As the name suggests, a shotgun microphone is a hybrid between a ‘gun’ and a mic.
The final product is a microphone with a relatively long slotted tube but with no bullets. The trade-off, however, is an incredible ability to isolate sounds coming from the front from those from the rear and sides.
These microphones also tend to have a narrower range of focus and are, therefore, ideal for recording human frequencies.
Also known as Rifle mics, shotgun microphones are found mainly mounted on news reporter’s or movie producers’ cameras. However, you need not practice any of the above professions to use these types of mics.
If you like photography and videoing for fun, then a budget-friendly shotgun microphone like the Neweer shotgun Microphone will help you capture quality sounds for your clips than your camera’s built-in mic.
Neewer Shotgun Microphone is amongst the best budget shotgun mics on the market today. Well, don’t expect this mic to stand a chance before the big boys from Rodes and Audio Technica.
Luckily, if you don’t have over 150 dollars to spend on them, this Neewer Rifle Mic has your name on it. It’s good for starting off before you can think of upgrading. And it’s not so bad for the money. A few customers on Amazon are already purchasing more of these for spare obviously for a reason.

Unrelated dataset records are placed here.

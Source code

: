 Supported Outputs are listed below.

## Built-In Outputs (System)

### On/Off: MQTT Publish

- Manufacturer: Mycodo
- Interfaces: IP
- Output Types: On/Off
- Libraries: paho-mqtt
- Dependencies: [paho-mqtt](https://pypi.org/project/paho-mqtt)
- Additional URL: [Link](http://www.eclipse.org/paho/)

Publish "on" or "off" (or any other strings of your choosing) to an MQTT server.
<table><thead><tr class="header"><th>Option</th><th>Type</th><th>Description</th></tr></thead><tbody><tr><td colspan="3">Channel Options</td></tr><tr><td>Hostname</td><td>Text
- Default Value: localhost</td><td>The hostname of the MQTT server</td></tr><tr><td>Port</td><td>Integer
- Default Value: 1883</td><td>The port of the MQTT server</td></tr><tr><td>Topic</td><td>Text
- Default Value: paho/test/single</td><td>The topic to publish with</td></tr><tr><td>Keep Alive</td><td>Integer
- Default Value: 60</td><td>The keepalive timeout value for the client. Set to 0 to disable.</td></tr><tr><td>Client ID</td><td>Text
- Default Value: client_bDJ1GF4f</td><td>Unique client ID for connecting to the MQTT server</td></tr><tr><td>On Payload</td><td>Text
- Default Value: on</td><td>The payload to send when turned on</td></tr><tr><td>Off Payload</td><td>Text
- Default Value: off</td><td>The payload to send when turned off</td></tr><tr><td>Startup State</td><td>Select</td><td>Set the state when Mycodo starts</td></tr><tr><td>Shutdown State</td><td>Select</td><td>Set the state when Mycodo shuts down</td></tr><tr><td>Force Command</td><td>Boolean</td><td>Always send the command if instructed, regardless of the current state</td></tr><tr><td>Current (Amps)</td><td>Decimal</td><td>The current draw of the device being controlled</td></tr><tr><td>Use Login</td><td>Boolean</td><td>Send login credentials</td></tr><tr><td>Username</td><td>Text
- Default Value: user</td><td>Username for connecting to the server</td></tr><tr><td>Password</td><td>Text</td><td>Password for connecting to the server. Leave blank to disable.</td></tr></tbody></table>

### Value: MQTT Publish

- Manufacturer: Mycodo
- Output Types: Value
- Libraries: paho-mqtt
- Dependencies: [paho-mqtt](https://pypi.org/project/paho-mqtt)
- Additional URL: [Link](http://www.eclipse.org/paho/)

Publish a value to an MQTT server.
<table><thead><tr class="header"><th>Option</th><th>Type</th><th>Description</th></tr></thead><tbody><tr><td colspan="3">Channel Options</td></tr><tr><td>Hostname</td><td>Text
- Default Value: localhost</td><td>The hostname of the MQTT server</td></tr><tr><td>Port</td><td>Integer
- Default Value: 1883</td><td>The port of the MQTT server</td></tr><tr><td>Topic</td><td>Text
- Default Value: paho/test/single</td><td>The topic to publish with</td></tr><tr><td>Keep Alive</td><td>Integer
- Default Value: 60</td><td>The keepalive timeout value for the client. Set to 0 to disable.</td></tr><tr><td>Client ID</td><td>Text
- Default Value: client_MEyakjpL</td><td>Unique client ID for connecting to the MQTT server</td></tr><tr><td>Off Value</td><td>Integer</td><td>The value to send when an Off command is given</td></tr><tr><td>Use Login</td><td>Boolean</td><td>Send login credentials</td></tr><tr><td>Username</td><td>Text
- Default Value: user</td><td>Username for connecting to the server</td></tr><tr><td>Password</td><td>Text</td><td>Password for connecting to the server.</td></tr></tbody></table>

Neewer is available in 2 sizes. You can either opt for the 14.17’’ or the 10.47’’ unit. Though dirty cheap, Neewer 14.17’’ shotgun microphone offers lots of features to capture clear audios with your DSLR camera with. To begin with, this mic is compatible with a wide range of camcorder and digital DSLR cams. The camera only needs to have a 3.5mm input socket and hotshoe.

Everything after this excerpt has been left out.